Therapeutic technique: Pursue associative threads from the content of neurotic symptoms to unpleasant memories; find associative threads from those memories to deeper, more traumatic and "suitable" memories, i.e. memories of actual childhood sexual experiences.
 

Criterion of success: Interpretation of symbolism in neurotic symptoms eventually leads to the unconscious memory of an event that meets the explanatory criteria. The patient's assent to the interpretation leads, through "abreaction" or otherwise, to relief of the symptoms and general improvement.
 

The structure of Freud's Oedipal theory:
 

Identical to the structure of the "seduction theory," except that the source of the cathected "energy" is no longer assumed to be an event, but a repressed wish. The wish has to satisfy two criteria:
 

1. It has to be powerful and elemental enough to provide the necessary energy to produce symptoms.
 

2. It has to be by nature so repugnant to the conscious mind, that its repression is necessary.
 

This points inevitably in the direction of earliest childhood: later events are too readily remembered to qualify as repressed. The repressed desires must therefore date from the time before memory in order to be satisfactory causes of neurotic symptoms.

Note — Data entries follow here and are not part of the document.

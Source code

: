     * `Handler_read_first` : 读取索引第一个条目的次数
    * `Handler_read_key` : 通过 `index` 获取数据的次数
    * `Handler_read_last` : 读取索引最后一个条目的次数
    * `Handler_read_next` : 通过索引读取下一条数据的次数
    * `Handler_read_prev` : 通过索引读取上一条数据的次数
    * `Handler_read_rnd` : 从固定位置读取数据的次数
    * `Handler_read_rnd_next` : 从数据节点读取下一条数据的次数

It also points inevitably in the direction of sexual desire, which uniquely fills the requirements for causal explanation:
 

1. It is sufficiently powerful to provide the necessary energy;
 

2. It is sufficiently distasteful to the mind of a growing child, especially given the shame that comes to be associated with it, and can only be represented indirectly in some disguised form.
 

3. It fills the gap left by the seduction theory, not only because of 1 and 2 but also because it explains the sexual themes in the neuroses that were treated under the old theory.
 

The theory of dream interpretation
 

1. Dreams as neurotic symptoms: the causal theory of dreams
 

Dreams are, like other neurotic symptoms, expressions of affective energy that cannot be released through normal channels because the associated feelings (desires) are repressed. They are too distasteful to the conscious mind to be acknowledge.
 

Like other symptoms, dreams are compromises between the desire that struggles for expression and the forces of repression.
 

The feelings whose repression causes dreaming are invariably (for neurotic patients) infantile sexual desires.
 

2. Dreams as symbolic "texts": the interpretive theory of dreams.
 

The content of dreams, by a chain of associations, inevitably leads back to the feelings that caused them.
 

Therefore, the causes of dreams and their contents are inextricably linked.
 

The "manifest content": the dream as experienced, taken at face-value
 

The "latent content": the wishes or desires that the dream expresses in a distorted form.
 

The "dream-work": processes that change the latent content into the manifest content.
 

Condensation: fusing of multiple images from life into a single dream-image (e.g. one person in the dream who represents several actual acquaintances)
 

Displacement: shifting of emphasis in the dream onto something remote or apparently insignificant
 

Representation: Expression of connections among ideas (e.g. causal or logical connections) by visual arrangements. This expresses the strange "dream logic".
 

Secondary revision: Placing the irrational or disconnected parts of a dream into some intelligible or coherent order.
 

Censorship: Attempt of the conscious mind to block repressed wishes from coming to consciousness.
 

Dreams as the "guardians of sleep": dreaming disguises that which would otherwise disturb us into waking up. Therefore the "dream-work" supposedly fulfills the function of protecting our sleep from disturbing influences by distorting them into an acceptable form.

The interpretation of dreams begins from the assumption that the dream fulfills such purposes.